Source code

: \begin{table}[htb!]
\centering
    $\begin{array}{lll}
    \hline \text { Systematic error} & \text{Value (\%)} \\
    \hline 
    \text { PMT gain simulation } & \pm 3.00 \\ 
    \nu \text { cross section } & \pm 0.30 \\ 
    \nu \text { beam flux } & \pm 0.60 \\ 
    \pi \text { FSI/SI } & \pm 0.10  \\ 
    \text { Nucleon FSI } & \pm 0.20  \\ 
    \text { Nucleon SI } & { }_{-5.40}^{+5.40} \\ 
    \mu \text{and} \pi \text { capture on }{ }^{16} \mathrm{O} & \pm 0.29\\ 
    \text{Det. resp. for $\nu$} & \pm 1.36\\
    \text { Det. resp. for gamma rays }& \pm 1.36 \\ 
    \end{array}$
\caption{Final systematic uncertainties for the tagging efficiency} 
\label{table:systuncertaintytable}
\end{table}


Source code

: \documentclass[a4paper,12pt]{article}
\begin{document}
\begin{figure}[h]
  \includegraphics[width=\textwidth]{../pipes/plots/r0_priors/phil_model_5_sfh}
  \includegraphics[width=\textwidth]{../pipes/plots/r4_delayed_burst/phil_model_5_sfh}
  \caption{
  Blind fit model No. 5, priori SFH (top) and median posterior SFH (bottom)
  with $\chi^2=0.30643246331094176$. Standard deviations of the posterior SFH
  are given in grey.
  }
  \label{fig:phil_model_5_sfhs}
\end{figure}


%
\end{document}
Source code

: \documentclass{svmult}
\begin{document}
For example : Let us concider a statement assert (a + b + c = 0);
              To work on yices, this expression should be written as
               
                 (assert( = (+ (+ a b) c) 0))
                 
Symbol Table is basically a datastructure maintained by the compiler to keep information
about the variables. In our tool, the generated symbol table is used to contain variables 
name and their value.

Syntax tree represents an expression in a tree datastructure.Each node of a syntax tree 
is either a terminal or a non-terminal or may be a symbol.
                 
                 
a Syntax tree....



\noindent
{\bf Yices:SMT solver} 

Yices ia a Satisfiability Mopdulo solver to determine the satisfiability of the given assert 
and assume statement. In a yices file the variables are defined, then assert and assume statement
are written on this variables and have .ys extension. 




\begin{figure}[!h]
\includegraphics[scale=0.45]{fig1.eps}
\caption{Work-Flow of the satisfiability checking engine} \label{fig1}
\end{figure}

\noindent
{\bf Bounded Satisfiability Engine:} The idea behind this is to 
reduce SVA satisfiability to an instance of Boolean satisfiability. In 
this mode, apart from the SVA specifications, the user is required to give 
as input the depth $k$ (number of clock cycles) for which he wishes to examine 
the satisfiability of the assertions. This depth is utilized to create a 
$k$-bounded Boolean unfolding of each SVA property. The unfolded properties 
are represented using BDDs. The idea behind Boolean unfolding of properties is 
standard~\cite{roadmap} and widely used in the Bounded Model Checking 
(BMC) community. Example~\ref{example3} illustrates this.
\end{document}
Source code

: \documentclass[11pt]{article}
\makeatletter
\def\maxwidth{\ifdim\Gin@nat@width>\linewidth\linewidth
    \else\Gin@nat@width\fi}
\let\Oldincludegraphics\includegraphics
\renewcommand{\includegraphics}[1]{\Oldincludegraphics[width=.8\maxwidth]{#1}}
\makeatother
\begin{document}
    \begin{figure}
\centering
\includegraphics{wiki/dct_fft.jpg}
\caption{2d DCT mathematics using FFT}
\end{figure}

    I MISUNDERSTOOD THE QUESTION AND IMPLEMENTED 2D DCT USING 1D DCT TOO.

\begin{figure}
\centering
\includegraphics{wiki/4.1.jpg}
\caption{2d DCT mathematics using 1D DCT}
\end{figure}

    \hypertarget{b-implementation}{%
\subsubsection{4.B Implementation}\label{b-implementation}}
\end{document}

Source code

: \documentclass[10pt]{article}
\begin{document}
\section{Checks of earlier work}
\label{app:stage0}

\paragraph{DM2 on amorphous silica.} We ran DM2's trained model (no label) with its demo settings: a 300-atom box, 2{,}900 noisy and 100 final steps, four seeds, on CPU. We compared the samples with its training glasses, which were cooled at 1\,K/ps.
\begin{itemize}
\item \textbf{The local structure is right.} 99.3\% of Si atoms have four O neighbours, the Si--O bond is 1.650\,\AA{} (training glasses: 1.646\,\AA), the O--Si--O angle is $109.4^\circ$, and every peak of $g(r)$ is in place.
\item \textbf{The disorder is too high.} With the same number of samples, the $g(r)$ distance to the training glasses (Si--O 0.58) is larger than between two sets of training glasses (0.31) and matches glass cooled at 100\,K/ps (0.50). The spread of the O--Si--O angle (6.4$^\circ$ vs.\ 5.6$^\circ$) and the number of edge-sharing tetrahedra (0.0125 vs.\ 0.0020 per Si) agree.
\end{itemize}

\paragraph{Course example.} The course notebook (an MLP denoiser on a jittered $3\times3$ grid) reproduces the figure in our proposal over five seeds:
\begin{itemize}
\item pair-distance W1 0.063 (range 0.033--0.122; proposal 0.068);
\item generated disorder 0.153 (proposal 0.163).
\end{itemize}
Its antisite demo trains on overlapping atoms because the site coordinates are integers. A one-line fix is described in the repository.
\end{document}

*Work to complete:* Restate word for word the entries above, starting at the line with "For example : Let" and ending at the line with "this mode, apart", inclusive, and no others.

*Exercise result:*
For example : Let us concider a statement assert (a + b + c = 0);
              To work on yices, this expression should be written as
               
                 (assert( = (+ (+ a b) c) 0))
                 
Symbol Table is basically a datastructure maintained by the compiler to keep information
about the variables. In our tool, the generated symbol table is used to contain variables 
name and their value.

Syntax tree represents an expression in a tree datastructure.Each node of a syntax tree 
is either a terminal or a non-terminal or may be a symbol.
                 
                 
a Syntax tree....



\noindent
{\bf Yices:SMT solver} 

Yices ia a Satisfiability Mopdulo solver to determine the satisfiability of the given assert 
and assume statement. In a yices file the variables are defined, then assert and assume statement
are written on this variables and have .ys extension. 




\begin{figure}[!h]
\includegraphics[scale=0.45]{fig1.eps}
\caption{Work-Flow of the satisfiability checking engine} \label{fig1}
\end{figure}

\noindent
{\bf Bounded Satisfiability Engine:} The idea behind this is to 
reduce SVA satisfiability to an instance of Boolean satisfiability. In 
this mode, apart from the SVA specifications, the user is required to give 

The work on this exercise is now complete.